Ted’s essays

dam story


We live on a year-round creek, but upstream of us are people who may lawfully divert as much of the water as they wish… OR let any fraction of the natural flow roll through our yard. It is one thing to accommodate what nature sends our way. It is another thing entirely to be at the downstream end of humans with unknown (likely tenuous) attachments to nature.

Last year I had extended access to a backhoe. Among the projects I knocked out was to build a backwater so Beagle Brain (our beagle/lab cross) could no longer sneak out of the vulnerable spot where the containment fence crosses the creek. I even built a fish ladder in case jumping into the culvert flow was too challenging.

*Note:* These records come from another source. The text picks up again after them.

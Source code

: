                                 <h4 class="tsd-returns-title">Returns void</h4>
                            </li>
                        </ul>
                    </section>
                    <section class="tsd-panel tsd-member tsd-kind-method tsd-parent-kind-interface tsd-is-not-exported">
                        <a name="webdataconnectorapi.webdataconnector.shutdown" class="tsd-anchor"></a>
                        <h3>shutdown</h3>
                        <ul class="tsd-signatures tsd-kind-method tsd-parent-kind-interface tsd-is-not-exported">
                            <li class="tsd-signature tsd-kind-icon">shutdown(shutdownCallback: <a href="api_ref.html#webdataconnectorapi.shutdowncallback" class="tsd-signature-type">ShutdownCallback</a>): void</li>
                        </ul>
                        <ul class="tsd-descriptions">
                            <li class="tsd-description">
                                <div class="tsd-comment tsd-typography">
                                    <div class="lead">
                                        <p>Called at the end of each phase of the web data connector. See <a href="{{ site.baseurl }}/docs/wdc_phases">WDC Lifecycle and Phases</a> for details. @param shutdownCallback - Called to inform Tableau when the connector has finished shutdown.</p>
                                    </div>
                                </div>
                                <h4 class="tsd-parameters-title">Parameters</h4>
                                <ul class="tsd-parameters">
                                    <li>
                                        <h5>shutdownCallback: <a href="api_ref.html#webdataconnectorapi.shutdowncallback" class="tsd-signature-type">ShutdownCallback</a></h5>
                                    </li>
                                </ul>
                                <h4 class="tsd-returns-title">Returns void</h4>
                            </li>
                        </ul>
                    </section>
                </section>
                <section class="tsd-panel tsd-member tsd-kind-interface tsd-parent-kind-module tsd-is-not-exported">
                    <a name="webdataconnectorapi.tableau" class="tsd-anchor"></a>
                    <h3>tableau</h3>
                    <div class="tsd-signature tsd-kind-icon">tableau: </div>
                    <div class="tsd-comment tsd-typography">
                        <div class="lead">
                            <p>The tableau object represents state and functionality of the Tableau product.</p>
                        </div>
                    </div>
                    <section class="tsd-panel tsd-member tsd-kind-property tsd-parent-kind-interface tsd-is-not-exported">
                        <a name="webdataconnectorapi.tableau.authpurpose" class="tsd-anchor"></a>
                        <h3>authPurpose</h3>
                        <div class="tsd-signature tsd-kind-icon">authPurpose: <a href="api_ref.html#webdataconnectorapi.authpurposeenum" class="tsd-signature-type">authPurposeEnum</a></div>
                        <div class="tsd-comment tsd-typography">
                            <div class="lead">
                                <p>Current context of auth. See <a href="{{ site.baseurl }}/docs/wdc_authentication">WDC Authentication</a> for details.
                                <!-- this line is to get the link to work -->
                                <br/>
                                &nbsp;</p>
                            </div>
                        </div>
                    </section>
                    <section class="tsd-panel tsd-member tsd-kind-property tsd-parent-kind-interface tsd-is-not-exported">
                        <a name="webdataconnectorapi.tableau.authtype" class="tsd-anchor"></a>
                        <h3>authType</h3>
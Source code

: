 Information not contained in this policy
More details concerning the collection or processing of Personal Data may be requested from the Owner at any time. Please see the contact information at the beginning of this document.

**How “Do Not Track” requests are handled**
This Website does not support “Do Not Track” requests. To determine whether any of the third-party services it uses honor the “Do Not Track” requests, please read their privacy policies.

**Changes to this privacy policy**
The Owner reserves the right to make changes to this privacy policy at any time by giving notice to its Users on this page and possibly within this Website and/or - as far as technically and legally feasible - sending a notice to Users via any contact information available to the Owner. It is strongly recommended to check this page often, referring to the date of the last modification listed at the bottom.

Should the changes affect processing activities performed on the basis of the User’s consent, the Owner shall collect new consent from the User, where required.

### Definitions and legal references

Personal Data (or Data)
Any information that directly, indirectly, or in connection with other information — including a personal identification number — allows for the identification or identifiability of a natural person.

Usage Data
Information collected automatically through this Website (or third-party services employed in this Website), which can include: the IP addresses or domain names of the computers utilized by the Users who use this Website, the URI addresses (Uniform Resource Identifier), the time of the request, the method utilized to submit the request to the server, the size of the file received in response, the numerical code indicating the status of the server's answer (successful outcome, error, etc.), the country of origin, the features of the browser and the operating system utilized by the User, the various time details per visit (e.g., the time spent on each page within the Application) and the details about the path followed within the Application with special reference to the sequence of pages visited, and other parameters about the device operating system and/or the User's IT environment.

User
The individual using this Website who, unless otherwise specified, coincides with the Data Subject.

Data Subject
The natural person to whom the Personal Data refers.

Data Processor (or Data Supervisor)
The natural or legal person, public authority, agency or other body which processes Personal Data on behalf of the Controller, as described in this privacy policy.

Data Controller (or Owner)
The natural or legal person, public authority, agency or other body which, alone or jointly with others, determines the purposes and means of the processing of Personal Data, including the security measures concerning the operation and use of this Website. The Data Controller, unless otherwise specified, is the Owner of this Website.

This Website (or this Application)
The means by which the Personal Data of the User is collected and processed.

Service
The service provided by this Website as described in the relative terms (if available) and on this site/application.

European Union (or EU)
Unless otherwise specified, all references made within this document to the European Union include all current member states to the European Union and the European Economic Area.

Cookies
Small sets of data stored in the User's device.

The Problem is that my upstream neighbors can allow a trickle through … or a flood. No warning. No control. No consistency.

It was on the verge of cresting my dam this week … and immediately wiping it out. I was almost game for letting it go, but a friend offered to help shore it up (for a fee).

So we did.

I bought two ten-foot sections of twelve-inch culvert and truckloads of rock. With hired help we placed them to handle significant flow increases without washing the dam downstream. Today two 12-inch culverts supplement the 14-inch culvert that was supposed to handle whatever came its way.

It is readily apparent that the old system was about 50 gallons per minute short of balancing income and outgo. I will not say “I have any contingency covered”, but my margin for excess flow is greatly enhanced now.

My little waterfall certainly adds plenty of aeration, or oxygen to the little fishy water running through our front yard.